É oportuno, neste momento, uma consideração acerca da ênfase no personagem do Padilha. Ela é necessária na medida em que nos servimos da forma geométrica do triângulo equilátero para pensar a relação dos três principais actantes do romance. Os lados iguais corresponderiam á importância semelhante dos seus respectivos papéis. Por ser o narrador, Paulo Honório ocuparia o vértice assimétrico do triângulo. Madalena e Padilha, por sua vez, funcionariam como sombras àquele, refletindo-lhe uma forma identitária distorcida na qual não se reconhece, mas da qual, por seu caráter de sombra, não pode desapegar-se. Exemplificaríamos esta geometria comparativa pelo escuso propósito do convite feito por Paulo Honório ao antigo proprietário de São Bernardo, com o conseqüente retorno deste às suas ex- terras. Pondo Padilha no interior de seu círculo de poder, sob a mira de seu bel- alvitre, concede-lhe um favor, ao mesmo tempo ajudando-o e humilhando-o.
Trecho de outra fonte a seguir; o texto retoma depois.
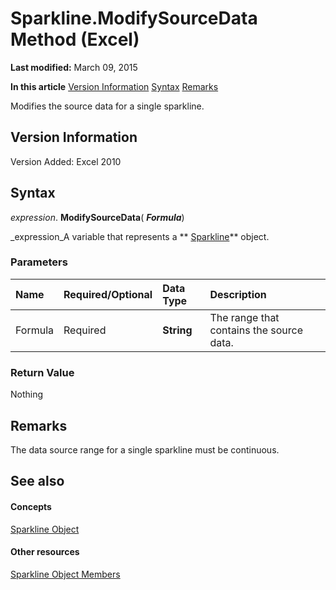 
# Sparkline.ModifySourceData Method (Excel)

 **Last modified:** March 09, 2015

 **In this article**
 [Version Information](#sectionSection0)
 [Syntax](#sectionSection1)
 [Remarks](#sectionSection2)


Modifies the source data for a single sparkline.


## Version Information
<a name="sectionSection0"> </a>

Version Added: Excel 2010 


## Syntax
<a name="sectionSection1"> </a>

 _expression_. **ModifySourceData**( **_Formula_**)

 _expression_A variable that represents a  ** [Sparkline](46951c4f-0eaa-9ce6-9703-eb3c632ea9b1.md)** object.


### Parameters



|**Name**|**Required/Optional**|**Data Type**|**Description**|
|:-----|:-----|:-----|:-----|
|Formula|Required| **String**| The range that contains the source data.|

### Return Value

Nothing


## Remarks
<a name="sectionSection2"> </a>

The data source range for a single sparkline must be continuous.


## See also
<a name="sectionSection2"> </a>


#### Concepts


 [Sparkline Object](46951c4f-0eaa-9ce6-9703-eb3c632ea9b1.md)
#### Other resources


 [Sparkline Object Members](b5a704ce-27ff-e928-e2e3-dbe50788374d.md)
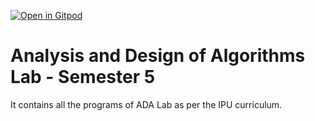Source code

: [![Open in Gitpod](https://gitpod.io/button/open-in-gitpod.svg)](https://gitpod.io/#https://github.com/utkarshsharma00/ada_lab_sem_5/blob/master/lab_innovation/NFA%20Stimulation.c)

# Analysis and Design of Algorithms Lab - Semester 5
It contains all the programs of ADA Lab as per the IPU curriculum.
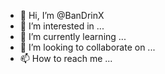 - 👋 Hi, I’m @BanDrinX
- 👀 I’m interested in ...
- 🌱 I’m currently learning ...
- 💞️ I’m looking to collaborate on ...
- 📫 How to reach me ...

<!---
BanDrinX/BanDrinX is a ✨ special ✨ repository because its `README.md` (this file) appears on your GitHub profile.
You can click the Preview link to take a look at your changes.
--->
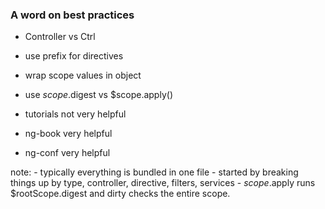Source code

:### A word on best practices

- Controller vs Ctrl
- use prefix for directives
- wrap scope values in object
- use $scope.$digest vs $scope.apply()


- tutorials not very helpful
- ng-book very helpful
- ng-conf very helpful


note:
    - typically everything is bundled in one file
    - started by breaking things up by type, controller, directive, filters, services
    - $scope.$apply runs $rootScope.digest and dirty checks the entire scope.
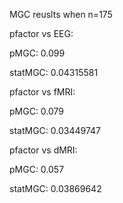 MGC reuslts when n=175 

pfactor vs EEG: 

pMGC: 0.099

statMGC: 0.04315581

pfactor vs fMRI: 

pMGC: 0.079

statMGC: 0.03449747

pfactor vs dMRI:

pMGC: 0.057

statMGC: 0.03869642
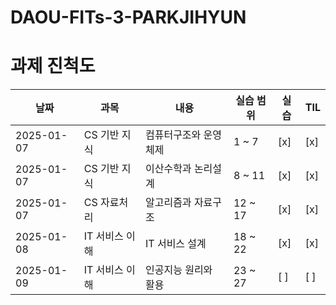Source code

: # DAOU-FITs-3-PARKJIHYUN

# 과제 진척도

| 날짜       | 과목           | 내용                   | 실습 범위         | 실습 | TIL |
|------------|----------------|------------------------|--------------------|------|-----|
| 2025-01-07 | CS 기반 지식   | 컴퓨터구조와 운영체제  | 1 ~ 7              | [x]  | [x] |
| 2025-01-07 | CS 기반 지식   | 이산수학과 논리설계    | 8 ~ 11             | [x]  | [x] |
| 2025-01-07 | CS 자료처리    | 알고리즘과 자료구조    | 12 ~ 17            | [x]  | [x] |
| 2025-01-08 | IT 서비스 이해 | IT 서비스 설계        | 18 ~ 22            | [x]  | [x] |
| 2025-01-09 | IT 서비스 이해 | 인공지능 원리와 활용   | 23 ~ 27            | [ ]  | [ ] |


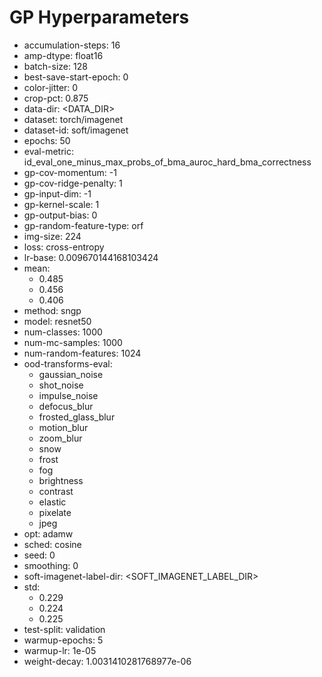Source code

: # GP Hyperparameters

- accumulation-steps: 16
- amp-dtype: float16
- batch-size: 128
- best-save-start-epoch: 0
- color-jitter: 0
- crop-pct: 0.875
- data-dir: <DATA_DIR>
- dataset: torch/imagenet
- dataset-id: soft/imagenet
- epochs: 50
- eval-metric: id_eval_one_minus_max_probs_of_bma_auroc_hard_bma_correctness
- gp-cov-momentum: -1
- gp-cov-ridge-penalty: 1
- gp-input-dim: -1
- gp-kernel-scale: 1
- gp-output-bias: 0
- gp-random-feature-type: orf
- img-size: 224
- loss: cross-entropy
- lr-base: 0.009670144168103424
- mean: 
  - 0.485
  - 0.456
  - 0.406
- method: sngp
- model: resnet50
- num-classes: 1000
- num-mc-samples: 1000
- num-random-features: 1024
- ood-transforms-eval: 
  - gaussian_noise
  - shot_noise
  - impulse_noise
  - defocus_blur
  - frosted_glass_blur
  - motion_blur
  - zoom_blur
  - snow
  - frost
  - fog
  - brightness
  - contrast
  - elastic
  - pixelate
  - jpeg
- opt: adamw
- sched: cosine
- seed: 0
- smoothing: 0
- soft-imagenet-label-dir: <SOFT_IMAGENET_LABEL_DIR>
- std: 
  - 0.229
  - 0.224
  - 0.225
- test-split: validation
- warmup-epochs: 5
- warmup-lr: 1e-05
- weight-decay: 1.0031410281768977e-06
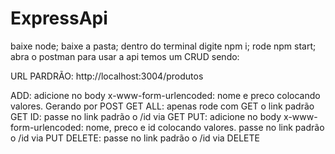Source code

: # ExpressApi

baixe node;
baixe a pasta;
dentro do terminal digite npm i;
rode npm start;
abra o postman para usar a api temos um CRUD sendo:

URL PARDRÃO: http://localhost:3004/produtos

ADD: adicione no body x-www-form-urlencoded: nome e preco colocando valores. Gerando por POST
GET ALL: apenas rode com GET o link padrão
GET ID: passe no link padrão o /id via GET
PUT: adicione no body x-www-form-urlencoded: nome, preco e id colocando valores. passe no link padrão o /id via PUT
DELETE: passe no link padrão o /id via DELETE

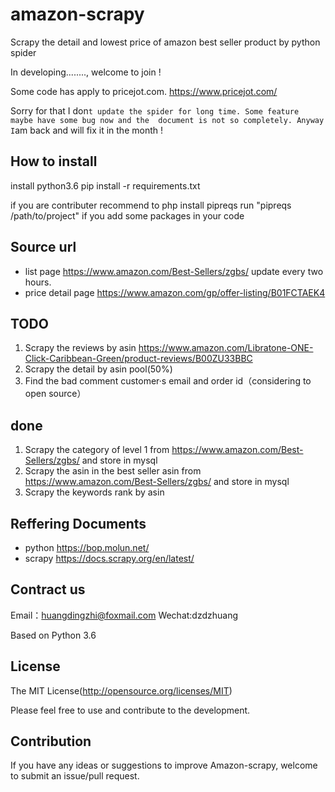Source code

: # amazon-scrapy
Scrapy the  detail and lowest price of amazon  best seller product by python spider
 
In developing........, welcome to join !

Some code has apply to pricejot.com.
https://www.pricejot.com/

Sorry for that I don`t update the spider for long time. Some feature maybe have some bug now and the  document is not so completely. Anyway I`am back and will fix it in the month ! 


## How to install
install python3.6
pip install -r requirements.txt

if you are contributer
recommend to php install pipreqs
run "pipreqs /path/to/project" if you add some packages in your code 


## Source url
* list page
https://www.amazon.com/Best-Sellers/zgbs/     update every two hours.
* price detail page
https://www.amazon.com/gp/offer-listing/B01FCTAEK4  


## TODO
1. Scrapy the reviews by asin https://www.amazon.com/Libratone-ONE-Click-Caribbean-Green/product-reviews/B00ZU33BBC
2. Scrapy the detail by asin pool(50%)
3. Find the bad comment customer·s email and order id（considering to open source）

## done
1. Scrapy  the category of level 1 from https://www.amazon.com/Best-Sellers/zgbs/ and store in mysql
2. Scrapy the asin in the best seller asin from https://www.amazon.com/Best-Sellers/zgbs/ and store in mysql
3. Scrapy the keywords rank by asin 


## Reffering Documents
* python https://bop.molun.net/
* scrapy https://docs.scrapy.org/en/latest/


## Contract us
Email：huangdingzhi@foxmail.com
Wechat:dzdzhuang

Based on  Python 3.6

## License

The MIT License(http://opensource.org/licenses/MIT)

Please feel free to use and contribute to the development.

## Contribution

If you have any ideas or suggestions to improve Amazon-scrapy, welcome to submit an issue/pull request.




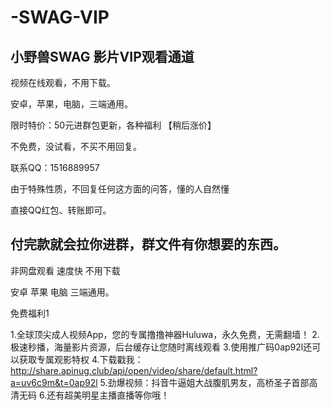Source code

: # -SWAG-VIP

小野兽SWAG 影片VIP观看通道 
----------------------------------- 

视频在线观看，不用下载。    
    
安卓，苹果，电脑，三端通用。    
    
限时特价：50元进群包更新，各种福利 【稍后涨价】   

不免费，没试看，不买不用回复。
  
联系QQ：1516889957    

由于特殊性质，不回复任何这方面的问答，懂的人自然懂    

直接QQ红包、转账即可。

付完款就会拉你进群，群文件有你想要的东西。
-----------------------------------    
    
非网盘观看 速度快 不用下载      
    
安卓 苹果 电脑 三端通用。 

免费福利1

1.全球顶尖成人视频App，您的专属撸撸神器Huluwa，永久免费，无需翻墙！
2.极速秒播，海量影片资源，后台缓存让您随时离线观看
3.使用推广码0ap92l还可以获取专属观影特权
4.下载戳我：
http://share.apinug.club/api/open/video/share/default.html?a=uv6c9m&t=0ap92l
5.劲爆视频：抖音牛逼姐大战腹肌男友，高桥圣子首部高清无码
6.还有超美明星主播直播等你哦！

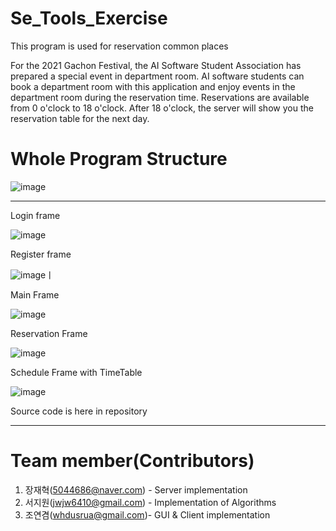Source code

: # Se_Tools_Exercise
This program is used for reservation common places


For the 2021 Gachon Festival, the AI Software Student Association has prepared a special event in department room.
 AI software students can book a department room with this application and enjoy events in the department room during the reservation time.
Reservations are available from 0 o'clock to 18 o'clock.
After 18 o'clock, the server will show you the reservation table for the next day.

# Whole Program Structure
![image](https://user-images.githubusercontent.com/74089524/143841015-5a6aab23-572e-44a5-be9c-a9939fcf3af2.png)

- - - -
Login frame

![image](https://user-images.githubusercontent.com/74089524/143841347-22122b21-4ea2-4a71-a4ab-ffd2131c882e.png)

Register frame

![image](https://user-images.githubusercontent.com/74089524/143841497-64d12245-1813-4d8f-aea9-d3ac32dd5925.png)ㅣ

Main Frame

![image](https://user-images.githubusercontent.com/74089524/143841707-73f3249d-2dde-491d-98fa-eb2cbff68a2e.png)

Reservation Frame

![image](https://user-images.githubusercontent.com/74089524/143841772-5e63891a-98fa-44e3-914f-8cc323c82af7.png)

Schedule Frame with TimeTable

![image](https://user-images.githubusercontent.com/74089524/143841881-243d29e2-8e39-4bf1-9e4f-44368b15a14e.png)

Source code is here in repository

- - - -
# Team member(Contributors)
1. 장재혁(5044686@naver.com) - Server implementation
2. 서지원(jwjw6410@gmail.com) - Implementation of Algorithms
3. 조연겸(whdusrua@gmail.com)- GUI & Client implementation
Vemos que os dois personagens estabelecem desde o inicio da história um laço dicotômico, seja em caráter: trabalho e ócio; seja em posicionamento social: o explorador antes explorado, o revoltado antes acomodado. O mesmo ponto de vista incide na relação afetiva entre Paulo Honório e Madalena a qual abordaremos posteriormente.

Por fim, o elemento natural sempre descrito pelo narrador, é agora realçado no olhar triste do Padilha, que observava as novilhas pastando no capim-gordura, à

margem do riacho, e o açude, onde patos nadavam (...).